Gaps in Communication and Coordination: Poor communication between institutions can often lead to medication errors and a disruption in continuity of care. Effective and meticulous communication is important to ensure quality care and reduce errors.

Quality of Care: Facilities that performed well compared to standardized benchmarks, such as the CMS Five-Star Quality rating system, tend to improve patient outcomes. Plus, hospitals that participate in value-based care and shared-savings programs, such as the SNF Value-Based Purchasing and Incite Workforce Solutions Program, experience better patient continuity and patient outcomes.

How to Reduce Rehospitalization from Skilled Nursing Facilities

Hospitals and SNFs can implement evidence-based strategies to decrease the likelihood of readmissions.
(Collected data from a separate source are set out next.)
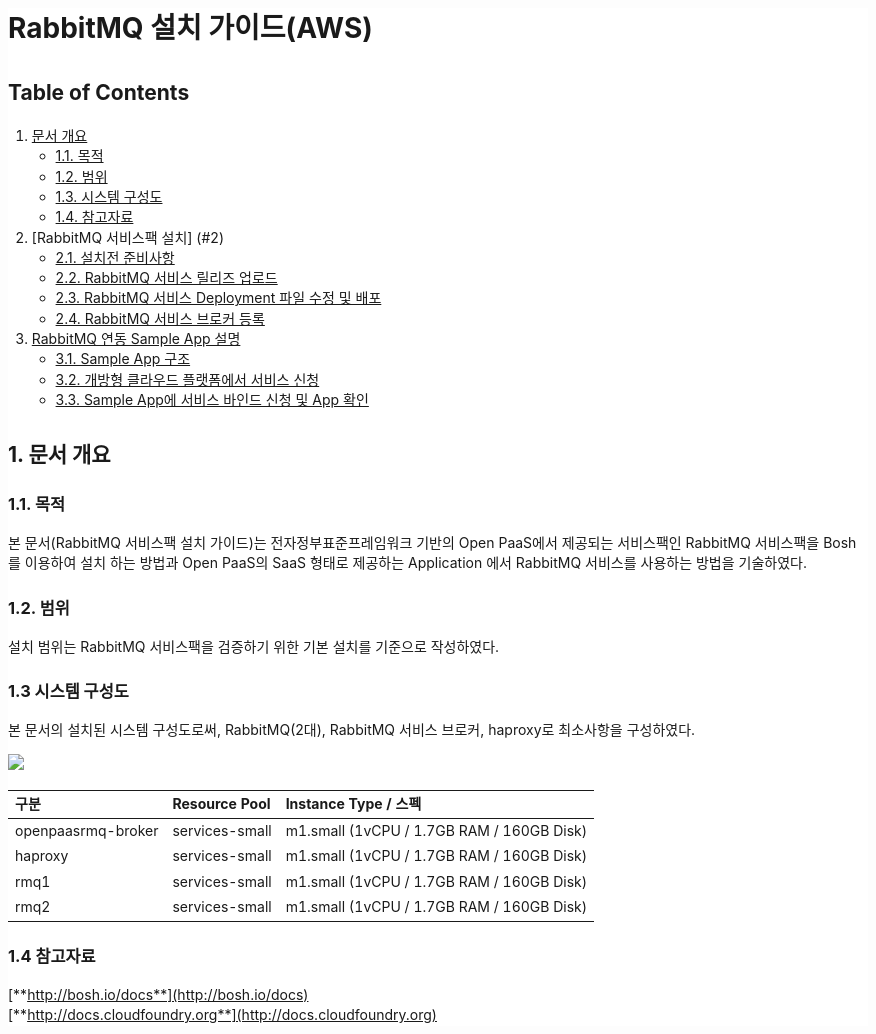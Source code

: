 # RabbitMQ 설치 가이드\(AWS\)

## Table of Contents

1. [문서 개요](servicepack_rabbitmq_aws_install_guide.md#1)
   * [1.1. 목적](servicepack_rabbitmq_aws_install_guide.md#1.1)
   * [1.2. 범위](servicepack_rabbitmq_aws_install_guide.md#1.2)
   * [1.3. 시스템 구성도](servicepack_rabbitmq_aws_install_guide.md#1.3)
   * [1.4. 참고자료](servicepack_rabbitmq_aws_install_guide.md#1.4)
2. \[RabbitMQ 서비스팩 설치\] \(\#2\)
   * [2.1. 설치전 준비사항](servicepack_rabbitmq_aws_install_guide.md#2.1)
   * [2.2. RabbitMQ 서비스 릴리즈 업로드](servicepack_rabbitmq_aws_install_guide.md#2.2)
   * [2.3. RabbitMQ 서비스 Deployment 파일 수정 및 배포](servicepack_rabbitmq_aws_install_guide.md#2.3)
   * [2.4. RabbitMQ 서비스 브로커 등록](servicepack_rabbitmq_aws_install_guide.md#2.4)
3. [RabbitMQ 연동 Sample App 설명](servicepack_rabbitmq_aws_install_guide.md#3)
   * [3.1. Sample App 구조](servicepack_rabbitmq_aws_install_guide.md#3.1)
   * [3.2. 개방형 클라우드 플랫폼에서 서비스 신청](servicepack_rabbitmq_aws_install_guide.md#3.2)
   * [3.3. Sample App에 서비스 바인드 신청 및 App 확인](servicepack_rabbitmq_aws_install_guide.md#3.3)

## 1. 문서 개요

### 1.1. 목적

본 문서\(RabbitMQ 서비스팩 설치 가이드\)는 전자정부표준프레임워크 기반의 Open PaaS에서 제공되는 서비스팩인 RabbitMQ 서비스팩을 Bosh를 이용하여 설치 하는 방법과 Open PaaS의 SaaS 형태로 제공하는 Application 에서 RabbitMQ 서비스를 사용하는 방법을 기술하였다.

### 1.2. 범위

설치 범위는 RabbitMQ 서비스팩을 검증하기 위한 기본 설치를 기준으로 작성하였다.

### 1.3 시스템 구성도

본 문서의 설치된 시스템 구성도로써, RabbitMQ\(2대\), RabbitMQ 서비스 브로커, haproxy로 최소사항을 구성하였다.

![](https://github.com/paas-ta0812/test-1-2/tree/581ff21f2c0942b5817f22d843f84cee02490039/images/openpaas-service/rabbitmq/aws/rabbitmq_aws_%281%29.png)

| 구분 | Resource Pool | Instance Type / 스펙 |
| :--- | :--- | :--- |
| openpaasrmq-broker | services-small | m1.small \(1vCPU / 1.7GB RAM / 160GB Disk\) |
| haproxy | services-small | m1.small \(1vCPU / 1.7GB RAM / 160GB Disk\) |
| rmq1 | services-small | m1.small \(1vCPU / 1.7GB RAM / 160GB Disk\) |
| rmq2 | services-small | m1.small \(1vCPU / 1.7GB RAM / 160GB Disk\) |

### 1.4 참고자료

[**http://bosh.io/docs**](http://bosh.io/docs)  
[**http://docs.cloudfoundry.org**](http://docs.cloudfoundry.org)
Establish Structured SNF Networks and Partnerships: Studies show that hospitals partnering with high-quality SNFs see significant reductions in readmission rates. Implementing these strategies led to Mount Sinai experiencing a 20% drop in readmissions.

Improve Nurse Staffing Ratios and Training: Comprehensive training programs and adequate staffing can improve the quality of care provided to patients. Higher nurse-to-patient ratios and continued education reduce readmissions and improve patient satisfaction.

Implement Predictive Analytics and Care Coordination Tools: Leveraging these care tools allows for proactive management for those at risk of rehospitalization. Predictive staffing platforms, like Booker powered by SnapCare, benefit from more efficient planning and improved patient outcomes.

Provide Discharge and Transition Planning: Ensuring that patients understand their post-discharge instructions significantly decreases avoidable readmissions by empowering patients and decreasing their anxiety.

Engage Patients and Families in the Transition Process: Leveraging patient-centered communications – like teach-back techniques – improves adherence to care plans and reduces preventable readmissions.

Leverage continuous quality Improvement Programs: SNFs that implement quality improvement programs like INTERACT (interventions to Reduce Acute Care Transfers) experience reductions in readmissions. These programs involve regular monitoring and audits to help SNFs sustain ongoing improvements.